* Requirement:
Filter the material below down to the lines containing the word "with".

* Provided material:
☆ ☆ ☆ ☆ ☆

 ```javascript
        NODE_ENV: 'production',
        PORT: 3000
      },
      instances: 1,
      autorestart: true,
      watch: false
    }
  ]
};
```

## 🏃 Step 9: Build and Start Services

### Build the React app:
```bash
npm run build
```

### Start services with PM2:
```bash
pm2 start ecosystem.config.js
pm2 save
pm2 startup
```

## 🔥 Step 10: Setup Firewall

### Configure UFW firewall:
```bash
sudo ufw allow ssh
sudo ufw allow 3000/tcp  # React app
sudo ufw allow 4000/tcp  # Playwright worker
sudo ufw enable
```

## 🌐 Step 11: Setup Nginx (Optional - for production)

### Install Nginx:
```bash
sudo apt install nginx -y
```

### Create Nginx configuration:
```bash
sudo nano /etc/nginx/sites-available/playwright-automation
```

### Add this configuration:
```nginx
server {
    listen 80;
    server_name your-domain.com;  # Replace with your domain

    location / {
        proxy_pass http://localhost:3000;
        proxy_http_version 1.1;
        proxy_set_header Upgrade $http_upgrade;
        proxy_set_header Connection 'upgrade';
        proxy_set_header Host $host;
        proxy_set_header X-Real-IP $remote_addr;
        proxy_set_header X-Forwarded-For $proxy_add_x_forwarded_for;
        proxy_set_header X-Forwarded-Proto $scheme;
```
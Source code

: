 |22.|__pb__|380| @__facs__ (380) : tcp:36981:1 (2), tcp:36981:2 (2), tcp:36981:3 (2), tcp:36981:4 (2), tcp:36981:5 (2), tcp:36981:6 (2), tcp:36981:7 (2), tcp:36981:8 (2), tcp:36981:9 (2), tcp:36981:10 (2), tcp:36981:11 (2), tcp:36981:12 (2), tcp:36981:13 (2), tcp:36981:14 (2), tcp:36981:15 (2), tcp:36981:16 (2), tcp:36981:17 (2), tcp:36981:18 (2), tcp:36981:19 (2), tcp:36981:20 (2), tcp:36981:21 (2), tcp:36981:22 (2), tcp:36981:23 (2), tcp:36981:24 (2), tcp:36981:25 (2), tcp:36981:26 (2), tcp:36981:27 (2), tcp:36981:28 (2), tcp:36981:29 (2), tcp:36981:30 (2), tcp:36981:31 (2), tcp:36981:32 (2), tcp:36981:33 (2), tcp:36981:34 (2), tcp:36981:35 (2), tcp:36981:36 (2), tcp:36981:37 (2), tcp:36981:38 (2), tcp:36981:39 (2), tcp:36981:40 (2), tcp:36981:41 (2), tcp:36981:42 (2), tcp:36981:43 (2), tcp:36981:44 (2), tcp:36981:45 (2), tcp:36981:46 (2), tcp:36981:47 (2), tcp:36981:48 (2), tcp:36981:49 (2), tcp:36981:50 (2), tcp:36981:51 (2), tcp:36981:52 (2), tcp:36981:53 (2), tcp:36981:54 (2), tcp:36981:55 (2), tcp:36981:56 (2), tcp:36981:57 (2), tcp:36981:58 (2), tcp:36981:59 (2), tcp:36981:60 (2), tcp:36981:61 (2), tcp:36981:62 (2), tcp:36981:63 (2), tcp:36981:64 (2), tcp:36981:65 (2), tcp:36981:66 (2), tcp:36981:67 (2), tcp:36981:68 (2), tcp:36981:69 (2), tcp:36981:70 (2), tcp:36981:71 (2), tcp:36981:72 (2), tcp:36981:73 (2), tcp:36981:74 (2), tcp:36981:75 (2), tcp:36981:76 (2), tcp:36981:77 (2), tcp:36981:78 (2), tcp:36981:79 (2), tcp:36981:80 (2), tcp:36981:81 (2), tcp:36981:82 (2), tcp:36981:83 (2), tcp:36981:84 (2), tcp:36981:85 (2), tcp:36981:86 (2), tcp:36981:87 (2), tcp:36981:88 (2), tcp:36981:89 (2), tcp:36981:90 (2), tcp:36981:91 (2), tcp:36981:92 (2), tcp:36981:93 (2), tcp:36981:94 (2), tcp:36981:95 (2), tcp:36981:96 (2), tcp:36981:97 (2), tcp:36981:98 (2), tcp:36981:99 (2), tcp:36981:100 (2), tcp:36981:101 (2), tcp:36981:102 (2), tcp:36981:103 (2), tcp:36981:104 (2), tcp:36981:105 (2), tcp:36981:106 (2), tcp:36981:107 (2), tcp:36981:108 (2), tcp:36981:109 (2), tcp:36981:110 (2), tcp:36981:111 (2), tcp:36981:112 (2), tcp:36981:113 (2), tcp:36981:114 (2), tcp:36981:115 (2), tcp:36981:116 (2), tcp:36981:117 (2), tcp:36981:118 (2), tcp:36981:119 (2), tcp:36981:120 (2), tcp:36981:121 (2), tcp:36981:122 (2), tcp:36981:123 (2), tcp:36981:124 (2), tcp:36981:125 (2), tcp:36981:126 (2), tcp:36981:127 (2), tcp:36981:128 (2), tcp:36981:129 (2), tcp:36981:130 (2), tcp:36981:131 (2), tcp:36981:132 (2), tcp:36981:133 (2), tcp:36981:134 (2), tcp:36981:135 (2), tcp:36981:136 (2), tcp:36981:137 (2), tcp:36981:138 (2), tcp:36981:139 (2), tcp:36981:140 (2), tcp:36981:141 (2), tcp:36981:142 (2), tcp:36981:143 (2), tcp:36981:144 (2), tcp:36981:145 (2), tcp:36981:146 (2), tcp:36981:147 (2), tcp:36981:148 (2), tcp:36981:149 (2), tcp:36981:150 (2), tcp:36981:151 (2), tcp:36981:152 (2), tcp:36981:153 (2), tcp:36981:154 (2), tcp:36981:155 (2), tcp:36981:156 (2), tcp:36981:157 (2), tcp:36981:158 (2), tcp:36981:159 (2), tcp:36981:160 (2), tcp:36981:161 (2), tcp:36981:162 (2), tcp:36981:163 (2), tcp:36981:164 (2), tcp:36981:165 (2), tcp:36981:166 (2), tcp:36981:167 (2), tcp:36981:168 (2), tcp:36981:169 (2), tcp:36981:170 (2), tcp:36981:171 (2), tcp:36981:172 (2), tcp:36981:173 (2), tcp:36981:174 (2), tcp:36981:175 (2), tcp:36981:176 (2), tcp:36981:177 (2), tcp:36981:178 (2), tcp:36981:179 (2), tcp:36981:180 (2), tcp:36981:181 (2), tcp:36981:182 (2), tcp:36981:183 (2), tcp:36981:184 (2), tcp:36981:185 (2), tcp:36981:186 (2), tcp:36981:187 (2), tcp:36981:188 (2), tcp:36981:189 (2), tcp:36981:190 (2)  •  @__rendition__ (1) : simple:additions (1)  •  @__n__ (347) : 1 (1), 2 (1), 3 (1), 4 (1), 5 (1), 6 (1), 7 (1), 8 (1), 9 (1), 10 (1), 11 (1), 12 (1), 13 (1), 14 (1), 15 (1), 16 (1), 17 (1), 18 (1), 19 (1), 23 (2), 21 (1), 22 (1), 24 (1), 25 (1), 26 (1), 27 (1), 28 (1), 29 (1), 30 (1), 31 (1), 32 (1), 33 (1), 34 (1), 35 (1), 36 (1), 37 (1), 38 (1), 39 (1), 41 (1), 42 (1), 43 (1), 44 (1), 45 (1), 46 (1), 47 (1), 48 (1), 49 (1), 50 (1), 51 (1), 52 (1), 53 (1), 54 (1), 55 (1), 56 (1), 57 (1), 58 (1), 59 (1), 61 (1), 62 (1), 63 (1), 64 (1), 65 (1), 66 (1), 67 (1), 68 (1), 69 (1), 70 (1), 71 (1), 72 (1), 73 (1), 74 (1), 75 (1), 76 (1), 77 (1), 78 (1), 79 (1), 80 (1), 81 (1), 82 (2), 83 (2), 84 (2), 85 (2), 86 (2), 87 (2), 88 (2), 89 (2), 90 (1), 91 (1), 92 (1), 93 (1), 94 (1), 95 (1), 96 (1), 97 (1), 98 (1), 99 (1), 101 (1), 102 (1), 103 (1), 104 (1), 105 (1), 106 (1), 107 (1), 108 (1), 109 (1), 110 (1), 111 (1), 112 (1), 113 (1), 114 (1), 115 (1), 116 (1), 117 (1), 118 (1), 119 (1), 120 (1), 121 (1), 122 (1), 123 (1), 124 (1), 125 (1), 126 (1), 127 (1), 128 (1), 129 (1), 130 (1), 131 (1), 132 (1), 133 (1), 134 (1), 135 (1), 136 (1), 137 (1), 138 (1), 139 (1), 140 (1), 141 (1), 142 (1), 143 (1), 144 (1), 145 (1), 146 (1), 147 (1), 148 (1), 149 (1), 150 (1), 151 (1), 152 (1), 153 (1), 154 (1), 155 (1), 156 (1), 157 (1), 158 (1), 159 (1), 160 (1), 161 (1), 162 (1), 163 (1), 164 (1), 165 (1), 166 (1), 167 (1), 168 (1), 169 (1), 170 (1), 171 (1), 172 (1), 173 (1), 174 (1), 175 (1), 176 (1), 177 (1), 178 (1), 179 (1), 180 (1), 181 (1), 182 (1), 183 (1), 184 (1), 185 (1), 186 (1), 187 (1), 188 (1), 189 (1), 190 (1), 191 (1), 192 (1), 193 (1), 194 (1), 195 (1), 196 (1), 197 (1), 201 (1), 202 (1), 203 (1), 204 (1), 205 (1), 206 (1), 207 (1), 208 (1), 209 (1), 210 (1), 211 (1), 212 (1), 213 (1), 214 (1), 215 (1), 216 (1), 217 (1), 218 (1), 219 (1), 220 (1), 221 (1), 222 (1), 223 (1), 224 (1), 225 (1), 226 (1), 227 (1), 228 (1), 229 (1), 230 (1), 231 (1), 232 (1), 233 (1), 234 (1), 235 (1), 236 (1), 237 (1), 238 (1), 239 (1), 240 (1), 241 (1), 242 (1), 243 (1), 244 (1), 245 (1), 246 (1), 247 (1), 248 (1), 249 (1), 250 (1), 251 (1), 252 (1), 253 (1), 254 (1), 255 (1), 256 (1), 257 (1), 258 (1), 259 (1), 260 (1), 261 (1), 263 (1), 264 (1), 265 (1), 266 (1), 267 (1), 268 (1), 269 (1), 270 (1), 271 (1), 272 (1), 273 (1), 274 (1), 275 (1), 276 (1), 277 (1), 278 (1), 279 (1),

☆ ☆ ☆ ☆ ☆

* Solution below:
### Start services with PM2:
    server_name your-domain.com;  # Replace with your domain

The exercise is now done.